Sun Cluster Software Installation Guide for Solaris OS

Planning Volume Management

Add this planning information to the Disk Device Group Configurations Worksheet and the Volume-Manager Configurations Worksheet. For Solstice DiskSuite/Solaris Volume Manager, also add this planning information to the Metadevices Worksheet (Solstice DiskSuite/Solaris Volume Manager).

This section provides the following guidelines for planning volume management of your cluster configuration:

Sun Cluster software uses volume-manager software to group disks into disk device groups which can then be administered as one unit. Sun Cluster software supports Solstice DiskSuite/Solaris Volume Manager software and VERITAS Volume Manager (VxVM) software that you install or use in the following ways.

Table 1–5 Supported Use of Volume Managers with Sun Cluster Software


Volume-Manager Software	Requirements
Solstice DiskSuite/Solaris Volume Manager	You must install Solstice DiskSuite/Solaris Volume Manager software on all nodes of the cluster, regardless of whether you use VxVM on some nodes to manage disks.
SPARC: VxVM with the cluster feature	You must install and license VxVM with the cluster feature on all nodes of the cluster.
SPARC: VxVM without the cluster feature	You are only required to install and license VxVM on those nodes that are attached to storage devices which VxVM manages.
SPARC: Both Solstice DiskSuite/Solaris Volume Manager and VxVM	If you install both volume managers on the same node, you must use Solstice DiskSuite/Solaris Volume Manager software to manage disks that are local to each node. Local disks include the root disk. Use VxVM to manage all shared disks.

See your volume-manager documentation and Installing and Configuring Solstice DiskSuite/Solaris Volume Manager Software or SPARC: Installing and Configuring VxVM Software for instructions on how to install and configure the volume-manager software. For more information about volume management in a cluster configuration, see the Sun Cluster Concepts Guide for Solaris OS.

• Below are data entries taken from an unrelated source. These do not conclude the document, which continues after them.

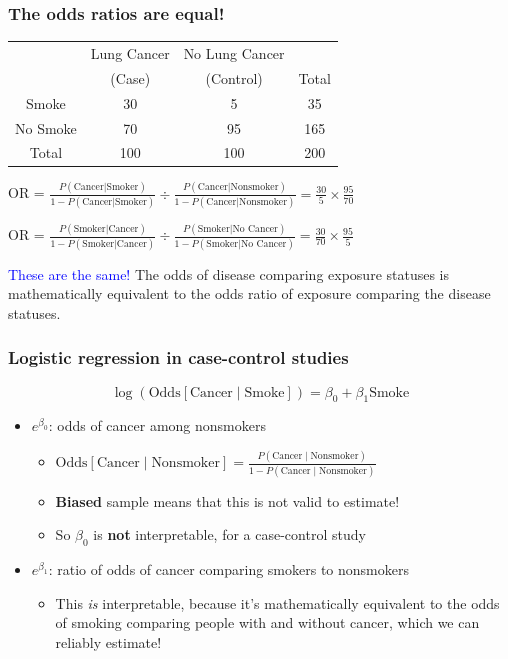 \documentclass[12pt, 
hyperref={colorlinks=true, linkcolor=blue, urlcolor=cyan}]{beamer}
\begin{document}
\begin{frame}
\frametitle{The odds ratios are equal!}
\begin{center}
\begin{table}
	\begin{tabular}{|c|cc|c|}
	\hline 
	& Lung Cancer & No Lung Cancer &  \\ 
	& (Case) & (Control) & Total  \\
	\hline 
	Smoke & 30 & 5  & 35 \\ 
	No Smoke & 70 & 95 & 165  \\ 
	\hline 
	Total & 100 & 100 & 200 \\ 
	\hline 
	\end{tabular}
\end{table}
\end{center}

OR = $\frac{P(\text{Cancer}|\text{Smoker})}{1-P(\text{Cancer}|\text{Smoker})} \div \frac{P(\text{Cancer}|\text{Nonsmoker})}{1-P(\text{Cancer}|\text{Nonsmoker})} = \frac{30}{5}\times \frac{95}{70} $

OR = $\frac{P(\text{Smoker}|\text{Cancer})}{1-P(\text{Smoker}|\text{Cancer})} \div \frac{P(\text{Smoker}|\text{No Cancer})}{1-P(\text{Smoker}|\text{No Cancer})} = \frac{30}{70} \times \frac{95}{5}$

\textcolor{blue}{These are the same!}
The odds of disease comparing exposure statuses is mathematically equivalent to the odds ratio of exposure comparing the disease statuses.
\end{frame}

\begin{frame}
\frametitle{Logistic regression in case-control studies}
$$\log\left(\text{Odds}[\text{Cancer}\mid \text{Smoke}]\right) = \beta_0 + \beta_1 \text{Smoke}$$

\begin{itemize}
\item $e^{\beta_0}$: odds of cancer among nonsmokers \pause
	\begin{itemize}  
	\item $\text{Odds}[\text{Cancer} \mid \text{Nonsmoker}] = \frac{P(\text{Cancer} \mid \text{Nonsmoker})}{1-P(\text{Cancer} \mid \text{Nonsmoker})}$ \pause
	\item \textbf{Biased} sample means that this is not valid to estimate! 
	\item So $\beta_0$ is \textbf{not} interpretable, for a case-control study \pause
	\end{itemize}
\item $e^{\beta_1}$: ratio of odds of cancer comparing smokers to nonsmokers \pause
	\begin{itemize}
	\item This \textit{is} interpretable, because it's mathematically equivalent to the odds of smoking comparing people with and without cancer, which we can reliably estimate!
	\end{itemize}
\end{itemize}

\end{frame}
\end{document}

Guidelines for Volume-Manager Software

Consider the following general guidelines when you configure your disks with volume-manager software:

Mirrored multihost disks – You must mirror all multihost disks across disk expansion units. See Guidelines for Mirroring Multihost Disks for guidelines on mirroring multihost disks. You do not need to use software mirroring if the storage device provides hardware RAID as well as redundant paths to disks.
Mirrored root – Mirroring the root disk ensures high availability, but such mirroring is not required. See Mirroring Guidelines for guidelines about deciding whether to mirror the root disk.
Unique naming – You might have local Solstice DiskSuite metadevices, local Solaris Volume Manager volumes, or VxVM volumes that are used as devices on which the /global/.devices/node@nodeid file systems are mounted. If so, the name of each local metadevice or local volume must be unique throughout the cluster.
Node lists – To ensure high availability of a disk device group, make its node lists of potential masters and its failback policy identical to any associated resource group. Or, if a scalable resource group uses more nodes than its associated disk device group, make the scalable resource group's node list a superset of the disk device group's node list. See the resource group planning information in the Sun Cluster Data Service Planning and Administration Guide for Solaris OS for information about node lists.
Multiported disks – You must connect, or port, all disks used to construct a device group within the cluster to all of the nodes that are configured in the node list for that device group. Solstice DiskSuite/Solaris Volume Manager software can automatically check for this connection at the time that disks are added to a diskset. However, configured VxVM disk groups do not have an association to any particular set of nodes.
Hot spare disks – You can use hot spare disks to increase availability, but hot spare disks are not required.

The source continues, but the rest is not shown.